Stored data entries
━━━

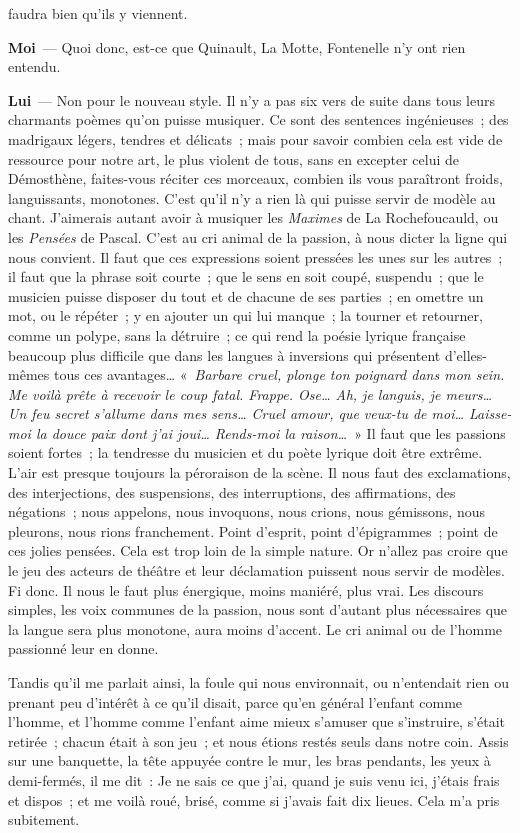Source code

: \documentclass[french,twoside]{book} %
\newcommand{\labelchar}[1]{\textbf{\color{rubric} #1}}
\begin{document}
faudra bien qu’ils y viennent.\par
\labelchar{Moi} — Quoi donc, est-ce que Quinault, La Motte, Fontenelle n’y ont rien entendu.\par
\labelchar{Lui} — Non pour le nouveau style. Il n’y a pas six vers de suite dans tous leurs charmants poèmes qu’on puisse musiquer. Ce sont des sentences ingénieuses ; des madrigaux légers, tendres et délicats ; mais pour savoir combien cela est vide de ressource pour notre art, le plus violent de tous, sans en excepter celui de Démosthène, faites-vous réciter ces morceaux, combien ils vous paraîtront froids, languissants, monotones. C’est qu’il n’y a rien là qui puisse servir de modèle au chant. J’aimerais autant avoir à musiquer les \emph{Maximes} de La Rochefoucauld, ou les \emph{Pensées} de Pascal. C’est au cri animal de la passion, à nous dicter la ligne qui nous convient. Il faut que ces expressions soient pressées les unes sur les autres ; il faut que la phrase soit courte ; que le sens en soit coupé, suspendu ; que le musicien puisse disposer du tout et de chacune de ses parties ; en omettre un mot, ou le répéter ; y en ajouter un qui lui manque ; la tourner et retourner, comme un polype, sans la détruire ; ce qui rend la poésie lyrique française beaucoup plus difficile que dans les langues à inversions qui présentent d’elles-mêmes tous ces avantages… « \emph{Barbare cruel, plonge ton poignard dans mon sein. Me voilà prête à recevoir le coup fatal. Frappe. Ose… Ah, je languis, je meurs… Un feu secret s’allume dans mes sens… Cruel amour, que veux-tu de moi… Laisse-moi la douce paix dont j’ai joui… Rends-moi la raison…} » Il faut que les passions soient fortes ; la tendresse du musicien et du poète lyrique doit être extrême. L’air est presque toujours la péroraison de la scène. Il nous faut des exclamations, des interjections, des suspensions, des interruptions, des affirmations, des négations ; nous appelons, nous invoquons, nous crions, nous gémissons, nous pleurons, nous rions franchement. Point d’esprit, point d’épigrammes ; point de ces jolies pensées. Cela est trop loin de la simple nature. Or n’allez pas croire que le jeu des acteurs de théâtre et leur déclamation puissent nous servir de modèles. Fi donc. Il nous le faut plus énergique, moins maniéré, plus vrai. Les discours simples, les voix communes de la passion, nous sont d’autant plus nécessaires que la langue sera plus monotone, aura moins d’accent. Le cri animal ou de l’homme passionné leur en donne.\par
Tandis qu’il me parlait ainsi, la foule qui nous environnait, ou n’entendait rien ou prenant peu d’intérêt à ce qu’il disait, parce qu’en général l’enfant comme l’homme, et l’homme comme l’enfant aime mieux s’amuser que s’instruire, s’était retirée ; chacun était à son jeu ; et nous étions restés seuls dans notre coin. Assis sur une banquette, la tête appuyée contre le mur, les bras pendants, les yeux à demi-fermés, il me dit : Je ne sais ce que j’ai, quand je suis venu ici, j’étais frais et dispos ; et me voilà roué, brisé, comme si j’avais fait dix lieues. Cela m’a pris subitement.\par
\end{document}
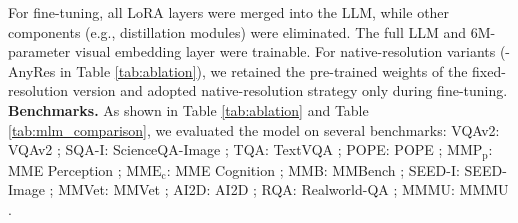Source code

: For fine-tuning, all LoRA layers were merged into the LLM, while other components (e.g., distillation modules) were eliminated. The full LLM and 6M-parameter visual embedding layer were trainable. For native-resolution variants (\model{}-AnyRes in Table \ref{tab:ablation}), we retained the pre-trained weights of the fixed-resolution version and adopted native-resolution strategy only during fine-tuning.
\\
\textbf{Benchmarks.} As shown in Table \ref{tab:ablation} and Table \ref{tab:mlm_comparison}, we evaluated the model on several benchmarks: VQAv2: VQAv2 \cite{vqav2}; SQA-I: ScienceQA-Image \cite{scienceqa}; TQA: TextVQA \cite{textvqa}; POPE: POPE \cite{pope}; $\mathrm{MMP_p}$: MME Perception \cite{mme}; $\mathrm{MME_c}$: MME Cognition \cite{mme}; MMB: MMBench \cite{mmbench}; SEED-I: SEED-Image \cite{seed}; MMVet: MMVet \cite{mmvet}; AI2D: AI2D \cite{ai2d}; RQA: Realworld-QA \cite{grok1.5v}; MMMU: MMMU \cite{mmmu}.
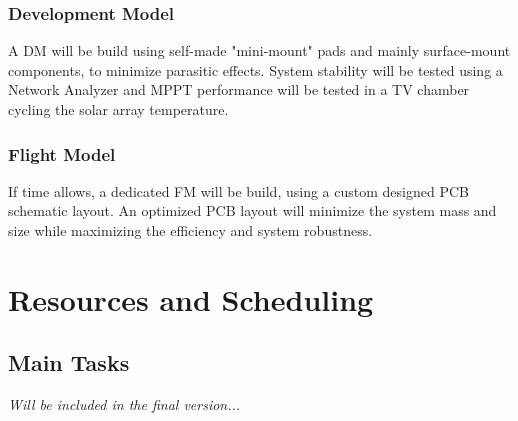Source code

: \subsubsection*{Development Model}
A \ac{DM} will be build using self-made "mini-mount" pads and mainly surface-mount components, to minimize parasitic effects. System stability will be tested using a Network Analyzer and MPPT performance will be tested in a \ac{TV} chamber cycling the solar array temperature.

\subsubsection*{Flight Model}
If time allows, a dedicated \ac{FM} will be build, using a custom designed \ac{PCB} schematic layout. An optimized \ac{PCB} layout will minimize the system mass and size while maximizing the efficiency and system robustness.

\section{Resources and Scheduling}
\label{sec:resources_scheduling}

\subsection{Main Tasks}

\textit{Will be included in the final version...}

━━━

## Work order:
Would you reproduce the lines above, from the very first through the line containing "ont rien entendu.\par", exactly and without the pictures?

## Reply:
Source code

: \documentclass[french,twoside]{book} %
\newcommand{\labelchar}[1]{\textbf{\color{rubric} #1}}
\begin{document}
faudra bien qu’ils y viennent.\par
\labelchar{Moi} — Quoi donc, est-ce que Quinault, La Motte, Fontenelle n’y ont rien entendu.\par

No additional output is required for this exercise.